(Stored records)
◆ ◆ ◆

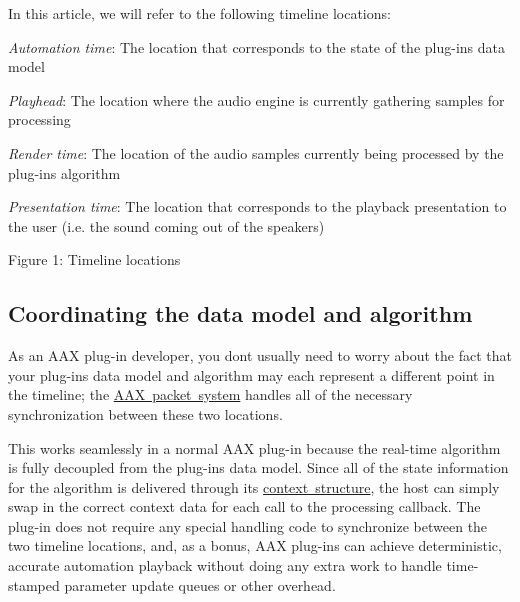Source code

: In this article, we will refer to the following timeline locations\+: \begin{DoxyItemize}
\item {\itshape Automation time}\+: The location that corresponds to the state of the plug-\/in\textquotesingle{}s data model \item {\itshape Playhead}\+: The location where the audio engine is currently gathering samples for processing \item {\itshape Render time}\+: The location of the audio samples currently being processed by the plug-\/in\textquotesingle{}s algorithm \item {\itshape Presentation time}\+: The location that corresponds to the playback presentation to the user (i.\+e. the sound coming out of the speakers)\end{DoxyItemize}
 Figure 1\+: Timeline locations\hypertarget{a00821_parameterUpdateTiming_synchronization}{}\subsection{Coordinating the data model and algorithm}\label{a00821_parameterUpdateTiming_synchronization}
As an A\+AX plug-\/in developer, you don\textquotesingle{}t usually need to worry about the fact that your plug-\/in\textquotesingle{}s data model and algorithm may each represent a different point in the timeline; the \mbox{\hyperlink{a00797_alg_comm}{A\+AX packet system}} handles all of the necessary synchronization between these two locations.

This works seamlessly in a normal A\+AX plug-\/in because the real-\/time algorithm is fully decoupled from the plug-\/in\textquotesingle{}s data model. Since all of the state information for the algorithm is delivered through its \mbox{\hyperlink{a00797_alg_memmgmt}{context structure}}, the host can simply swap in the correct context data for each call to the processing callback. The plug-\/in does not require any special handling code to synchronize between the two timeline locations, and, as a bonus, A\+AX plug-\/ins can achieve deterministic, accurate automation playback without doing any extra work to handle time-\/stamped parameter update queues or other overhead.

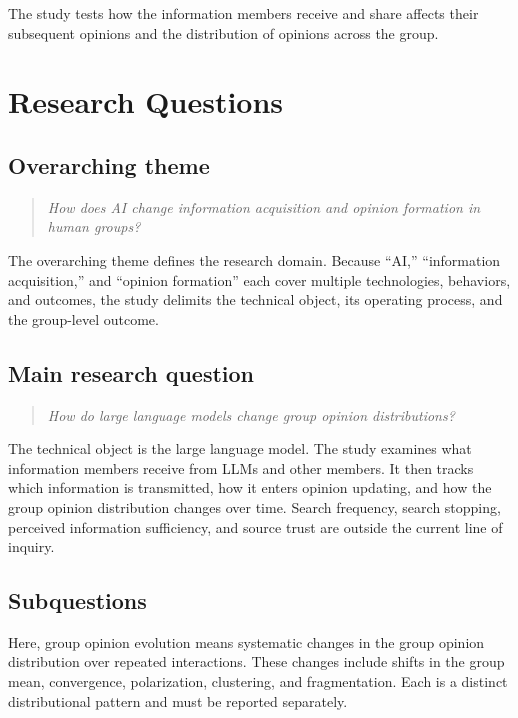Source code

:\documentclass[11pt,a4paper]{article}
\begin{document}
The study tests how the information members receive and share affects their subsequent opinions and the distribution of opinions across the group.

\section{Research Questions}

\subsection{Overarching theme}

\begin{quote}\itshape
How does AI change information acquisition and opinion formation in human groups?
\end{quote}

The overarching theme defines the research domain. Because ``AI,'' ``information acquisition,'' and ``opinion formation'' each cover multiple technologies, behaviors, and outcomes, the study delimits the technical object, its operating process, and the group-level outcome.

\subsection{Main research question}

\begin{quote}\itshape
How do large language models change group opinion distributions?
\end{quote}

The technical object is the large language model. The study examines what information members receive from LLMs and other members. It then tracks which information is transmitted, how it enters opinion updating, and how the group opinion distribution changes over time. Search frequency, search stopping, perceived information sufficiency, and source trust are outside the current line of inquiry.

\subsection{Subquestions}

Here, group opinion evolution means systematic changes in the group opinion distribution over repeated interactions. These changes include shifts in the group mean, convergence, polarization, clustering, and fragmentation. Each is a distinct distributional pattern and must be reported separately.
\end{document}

◆ ◆ ◆

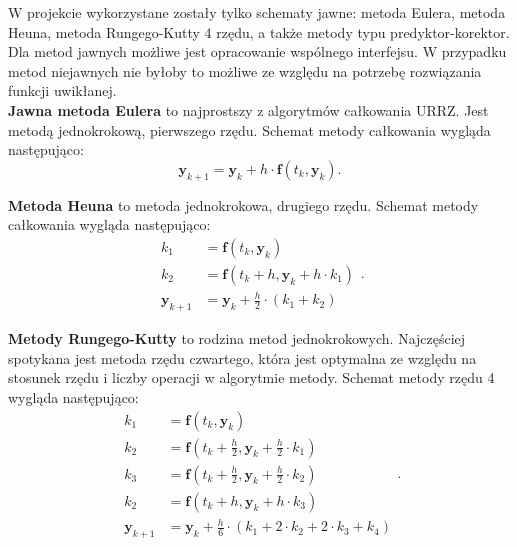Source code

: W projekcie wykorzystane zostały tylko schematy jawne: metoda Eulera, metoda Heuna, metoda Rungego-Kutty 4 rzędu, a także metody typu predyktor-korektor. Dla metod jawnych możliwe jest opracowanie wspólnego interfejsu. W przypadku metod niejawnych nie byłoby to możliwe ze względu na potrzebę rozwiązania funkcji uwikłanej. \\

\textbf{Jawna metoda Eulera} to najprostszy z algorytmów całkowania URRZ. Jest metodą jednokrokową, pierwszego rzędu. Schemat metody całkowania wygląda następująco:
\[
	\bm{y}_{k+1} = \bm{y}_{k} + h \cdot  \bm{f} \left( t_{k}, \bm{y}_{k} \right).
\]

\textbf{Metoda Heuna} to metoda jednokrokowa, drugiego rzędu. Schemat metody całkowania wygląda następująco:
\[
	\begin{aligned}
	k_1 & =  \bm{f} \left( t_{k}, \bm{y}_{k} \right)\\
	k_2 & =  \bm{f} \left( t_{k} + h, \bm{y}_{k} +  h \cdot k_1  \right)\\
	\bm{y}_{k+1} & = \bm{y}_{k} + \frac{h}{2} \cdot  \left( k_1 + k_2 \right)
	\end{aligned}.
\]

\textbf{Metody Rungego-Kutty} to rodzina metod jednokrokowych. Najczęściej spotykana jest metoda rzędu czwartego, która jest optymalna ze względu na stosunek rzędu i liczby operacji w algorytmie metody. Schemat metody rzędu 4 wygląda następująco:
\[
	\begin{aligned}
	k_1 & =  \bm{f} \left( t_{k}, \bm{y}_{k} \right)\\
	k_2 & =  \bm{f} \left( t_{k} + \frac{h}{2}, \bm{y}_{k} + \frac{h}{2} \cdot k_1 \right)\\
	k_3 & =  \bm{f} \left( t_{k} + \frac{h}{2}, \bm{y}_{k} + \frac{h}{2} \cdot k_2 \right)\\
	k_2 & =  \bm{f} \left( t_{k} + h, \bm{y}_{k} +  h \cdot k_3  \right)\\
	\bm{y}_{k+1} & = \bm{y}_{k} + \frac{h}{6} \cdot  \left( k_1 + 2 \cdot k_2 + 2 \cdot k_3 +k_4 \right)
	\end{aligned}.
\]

◆ ◆ ◆

» TASK REQUIREMENTS:
Copy out all lines above holding "względu".

» EXERCISE RESPONSE:
: W projekcie wykorzystane zostały tylko schematy jawne: metoda Eulera, metoda Heuna, metoda Rungego-Kutty 4 rzędu, a także metody typu predyktor-korektor. Dla metod jawnych możliwe jest opracowanie wspólnego interfejsu. W przypadku metod niejawnych nie byłoby to możliwe ze względu na potrzebę rozwiązania funkcji uwikłanej. \\
\textbf{Metody Rungego-Kutty} to rodzina metod jednokrokowych. Najczęściej spotykana jest metoda rzędu czwartego, która jest optymalna ze względu na stosunek rzędu i liczby operacji w algorytmie metody. Schemat metody rzędu 4 wygląda następująco:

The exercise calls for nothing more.